__DATA PROVIDED__.
+-------+

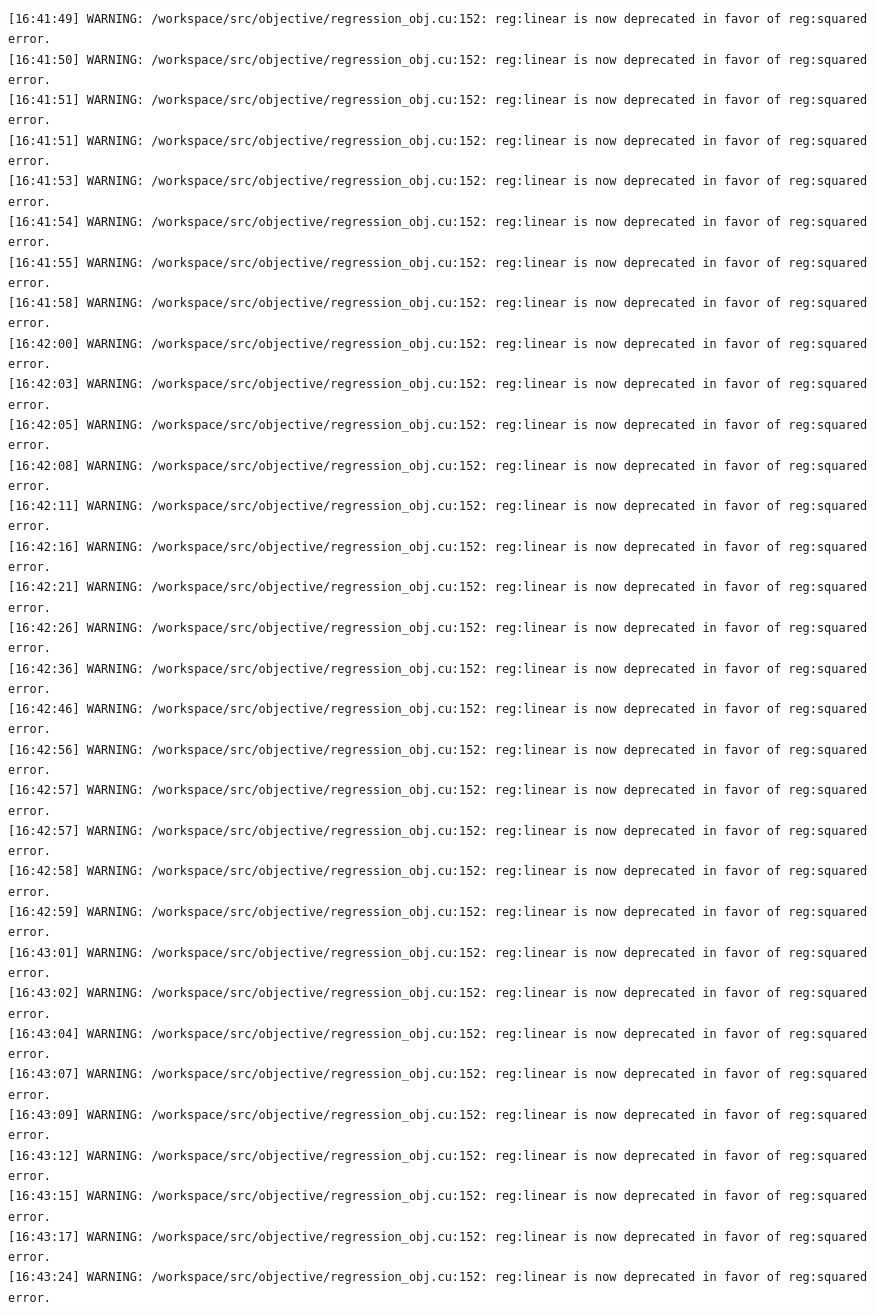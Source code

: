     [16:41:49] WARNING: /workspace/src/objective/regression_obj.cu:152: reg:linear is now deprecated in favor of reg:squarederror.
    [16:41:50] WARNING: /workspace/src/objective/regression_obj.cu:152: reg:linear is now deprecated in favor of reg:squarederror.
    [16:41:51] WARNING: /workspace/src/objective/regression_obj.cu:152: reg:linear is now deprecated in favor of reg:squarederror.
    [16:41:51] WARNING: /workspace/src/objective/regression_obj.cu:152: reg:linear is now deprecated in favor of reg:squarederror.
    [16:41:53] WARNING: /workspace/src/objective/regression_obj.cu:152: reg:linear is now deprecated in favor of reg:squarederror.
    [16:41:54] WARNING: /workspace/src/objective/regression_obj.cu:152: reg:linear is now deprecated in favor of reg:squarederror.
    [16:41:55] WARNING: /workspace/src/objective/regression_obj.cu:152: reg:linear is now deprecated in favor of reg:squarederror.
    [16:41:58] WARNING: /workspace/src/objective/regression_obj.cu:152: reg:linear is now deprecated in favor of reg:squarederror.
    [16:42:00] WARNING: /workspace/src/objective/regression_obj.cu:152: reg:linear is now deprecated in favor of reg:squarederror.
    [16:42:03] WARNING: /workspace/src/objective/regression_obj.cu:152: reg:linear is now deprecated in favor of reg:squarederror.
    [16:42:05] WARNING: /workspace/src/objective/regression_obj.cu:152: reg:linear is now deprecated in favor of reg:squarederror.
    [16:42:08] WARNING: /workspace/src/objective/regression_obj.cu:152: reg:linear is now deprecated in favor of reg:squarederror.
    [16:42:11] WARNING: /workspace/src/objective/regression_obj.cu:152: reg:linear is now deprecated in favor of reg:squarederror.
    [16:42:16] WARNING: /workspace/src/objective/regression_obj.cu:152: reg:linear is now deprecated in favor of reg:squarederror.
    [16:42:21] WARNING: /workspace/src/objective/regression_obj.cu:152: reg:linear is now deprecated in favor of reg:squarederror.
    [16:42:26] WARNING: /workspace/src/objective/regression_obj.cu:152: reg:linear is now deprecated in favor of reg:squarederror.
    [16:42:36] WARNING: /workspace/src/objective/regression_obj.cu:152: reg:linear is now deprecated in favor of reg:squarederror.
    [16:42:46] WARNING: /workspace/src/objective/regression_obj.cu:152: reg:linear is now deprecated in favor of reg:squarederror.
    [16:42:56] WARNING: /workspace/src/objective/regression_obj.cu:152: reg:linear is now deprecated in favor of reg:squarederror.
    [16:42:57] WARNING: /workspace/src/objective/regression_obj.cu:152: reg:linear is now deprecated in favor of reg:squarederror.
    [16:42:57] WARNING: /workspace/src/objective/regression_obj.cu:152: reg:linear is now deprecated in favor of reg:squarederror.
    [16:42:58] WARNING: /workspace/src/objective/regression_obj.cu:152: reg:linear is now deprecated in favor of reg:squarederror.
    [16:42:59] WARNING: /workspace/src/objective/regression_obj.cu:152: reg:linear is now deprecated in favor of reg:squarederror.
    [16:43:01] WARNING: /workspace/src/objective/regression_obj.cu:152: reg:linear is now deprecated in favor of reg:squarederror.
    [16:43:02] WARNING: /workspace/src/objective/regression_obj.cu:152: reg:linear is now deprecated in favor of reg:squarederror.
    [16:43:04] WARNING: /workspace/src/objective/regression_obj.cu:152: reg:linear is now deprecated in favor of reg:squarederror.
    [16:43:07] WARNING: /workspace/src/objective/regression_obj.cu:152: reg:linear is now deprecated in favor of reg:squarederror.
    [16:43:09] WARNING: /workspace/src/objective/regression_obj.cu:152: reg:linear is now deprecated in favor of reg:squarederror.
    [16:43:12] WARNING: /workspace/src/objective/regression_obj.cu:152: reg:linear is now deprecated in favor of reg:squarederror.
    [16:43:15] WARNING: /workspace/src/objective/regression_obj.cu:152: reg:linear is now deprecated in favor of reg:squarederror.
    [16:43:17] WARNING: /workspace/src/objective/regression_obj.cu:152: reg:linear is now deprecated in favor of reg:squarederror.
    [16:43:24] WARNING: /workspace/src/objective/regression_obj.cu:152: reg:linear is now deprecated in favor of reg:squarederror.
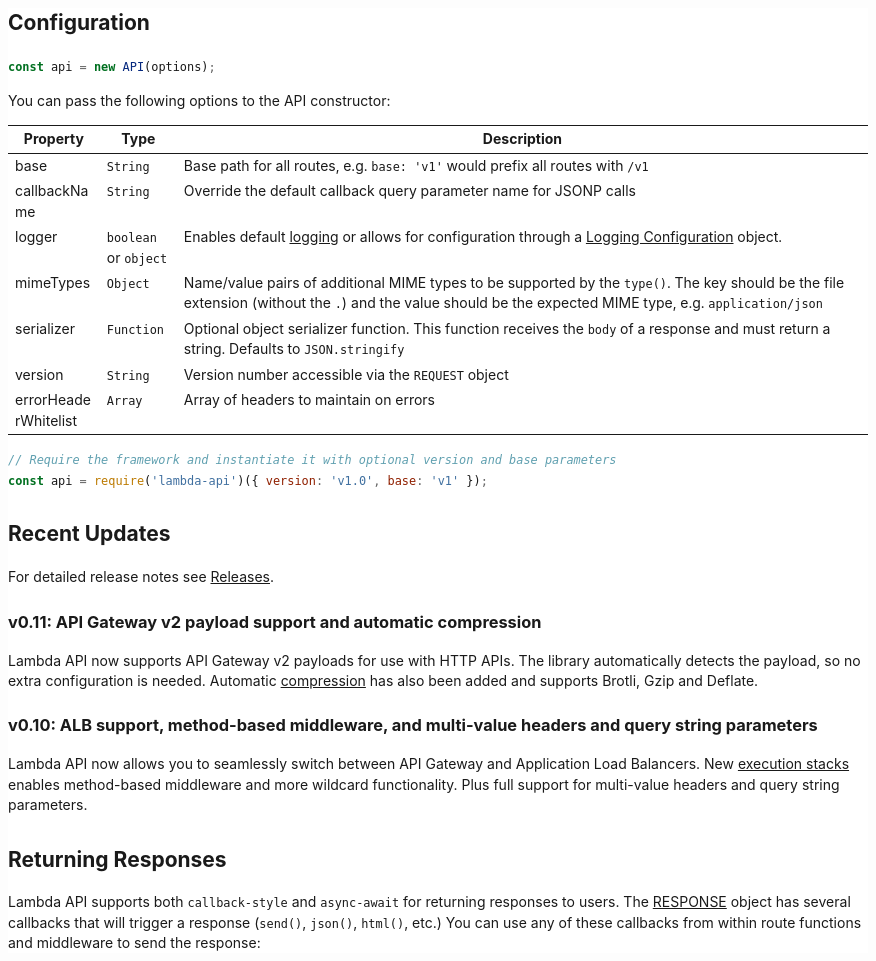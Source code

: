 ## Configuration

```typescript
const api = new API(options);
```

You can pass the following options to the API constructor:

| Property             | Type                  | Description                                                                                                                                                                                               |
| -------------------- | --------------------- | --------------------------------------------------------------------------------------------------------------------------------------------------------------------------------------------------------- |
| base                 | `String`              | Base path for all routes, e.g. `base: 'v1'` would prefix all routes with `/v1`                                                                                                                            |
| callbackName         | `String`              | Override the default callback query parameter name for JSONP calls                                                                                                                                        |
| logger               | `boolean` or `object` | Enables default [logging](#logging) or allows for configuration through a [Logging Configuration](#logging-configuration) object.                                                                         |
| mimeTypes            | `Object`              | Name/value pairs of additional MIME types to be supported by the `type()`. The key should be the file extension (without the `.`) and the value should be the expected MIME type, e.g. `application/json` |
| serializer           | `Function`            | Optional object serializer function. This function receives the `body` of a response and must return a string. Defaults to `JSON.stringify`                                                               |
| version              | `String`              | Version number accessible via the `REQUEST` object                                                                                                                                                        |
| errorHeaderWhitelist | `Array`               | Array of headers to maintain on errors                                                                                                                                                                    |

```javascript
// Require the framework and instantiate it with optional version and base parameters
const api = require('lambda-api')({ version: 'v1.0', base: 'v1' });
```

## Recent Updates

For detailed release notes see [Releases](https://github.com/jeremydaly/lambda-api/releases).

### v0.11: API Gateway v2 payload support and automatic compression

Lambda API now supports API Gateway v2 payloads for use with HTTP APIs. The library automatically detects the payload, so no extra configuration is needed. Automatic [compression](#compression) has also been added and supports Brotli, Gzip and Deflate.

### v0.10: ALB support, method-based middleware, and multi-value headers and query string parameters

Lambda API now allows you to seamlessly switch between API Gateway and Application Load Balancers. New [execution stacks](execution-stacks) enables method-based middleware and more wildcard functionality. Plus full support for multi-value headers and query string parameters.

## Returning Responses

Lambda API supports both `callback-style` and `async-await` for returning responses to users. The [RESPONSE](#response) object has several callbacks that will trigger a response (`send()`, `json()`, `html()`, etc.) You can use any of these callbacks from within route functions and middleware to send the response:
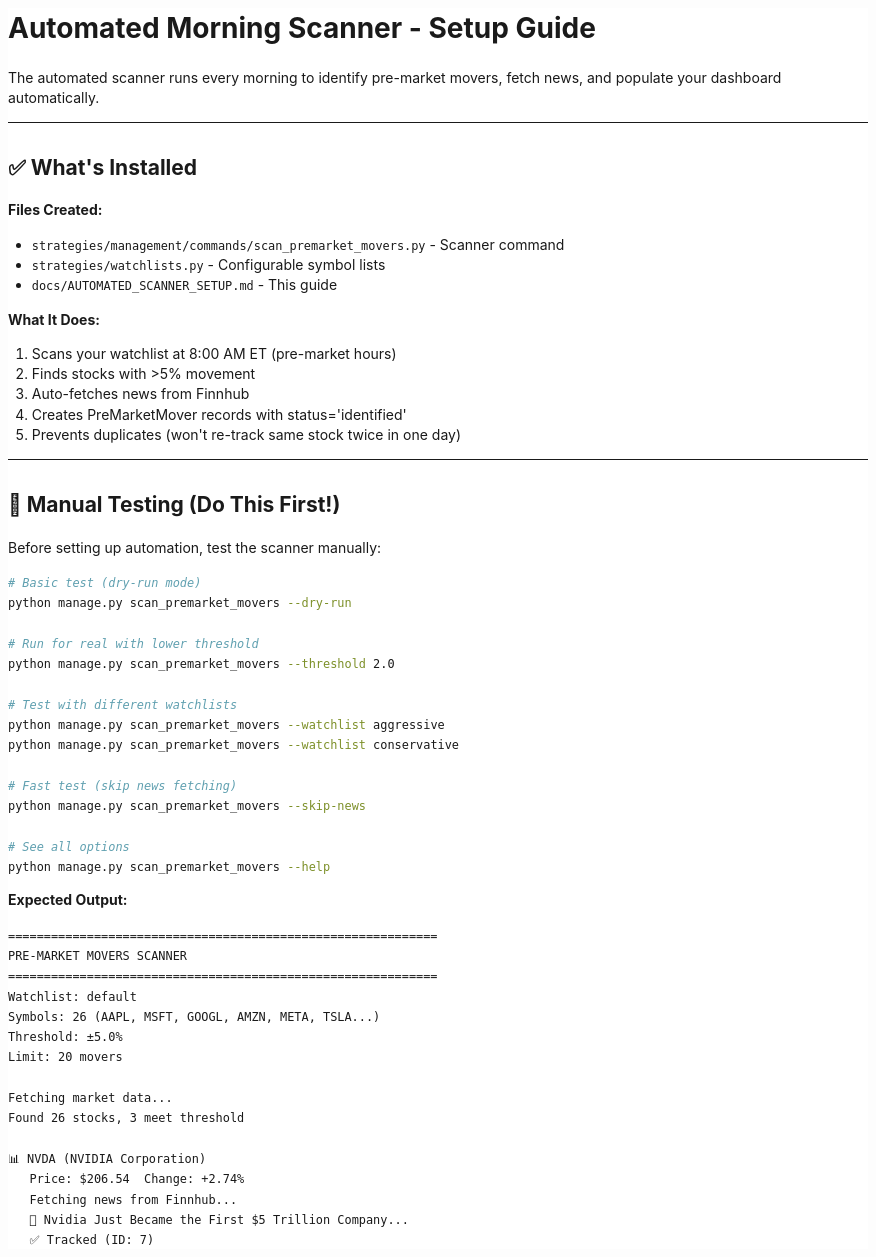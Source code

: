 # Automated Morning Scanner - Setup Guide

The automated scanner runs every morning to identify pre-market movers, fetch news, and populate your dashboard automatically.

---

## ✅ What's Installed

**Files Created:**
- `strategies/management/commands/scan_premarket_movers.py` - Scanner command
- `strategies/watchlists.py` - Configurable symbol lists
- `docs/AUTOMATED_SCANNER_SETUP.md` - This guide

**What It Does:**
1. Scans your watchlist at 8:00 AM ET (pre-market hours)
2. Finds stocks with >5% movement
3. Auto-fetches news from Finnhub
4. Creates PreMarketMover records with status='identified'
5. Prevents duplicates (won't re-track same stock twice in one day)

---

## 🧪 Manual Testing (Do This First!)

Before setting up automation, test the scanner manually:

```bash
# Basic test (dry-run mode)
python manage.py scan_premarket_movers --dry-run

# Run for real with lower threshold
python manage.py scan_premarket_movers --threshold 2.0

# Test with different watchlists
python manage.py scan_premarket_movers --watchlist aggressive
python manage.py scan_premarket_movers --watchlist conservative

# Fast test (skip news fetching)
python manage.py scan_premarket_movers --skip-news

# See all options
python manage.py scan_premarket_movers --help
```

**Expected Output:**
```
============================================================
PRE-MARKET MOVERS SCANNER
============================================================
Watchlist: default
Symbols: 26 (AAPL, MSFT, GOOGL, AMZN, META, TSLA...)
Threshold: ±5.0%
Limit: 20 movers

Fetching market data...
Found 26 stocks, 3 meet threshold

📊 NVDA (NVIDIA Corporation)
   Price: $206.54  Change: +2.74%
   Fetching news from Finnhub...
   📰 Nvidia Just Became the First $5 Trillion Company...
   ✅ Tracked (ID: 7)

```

+-------+

Please give back exactly the lines of the listing above that run from the one containing "Lambda API now supports" through the one containing "## Returning Responses", and only those.

Lambda API now supports API Gateway v2 payloads for use with HTTP APIs. The library automatically detects the payload, so no extra configuration is needed. Automatic [compression](#compression) has also been added and supports Brotli, Gzip and Deflate.

### v0.10: ALB support, method-based middleware, and multi-value headers and query string parameters

Lambda API now allows you to seamlessly switch between API Gateway and Application Load Balancers. New [execution stacks](execution-stacks) enables method-based middleware and more wildcard functionality. Plus full support for multi-value headers and query string parameters.

## Returning Responses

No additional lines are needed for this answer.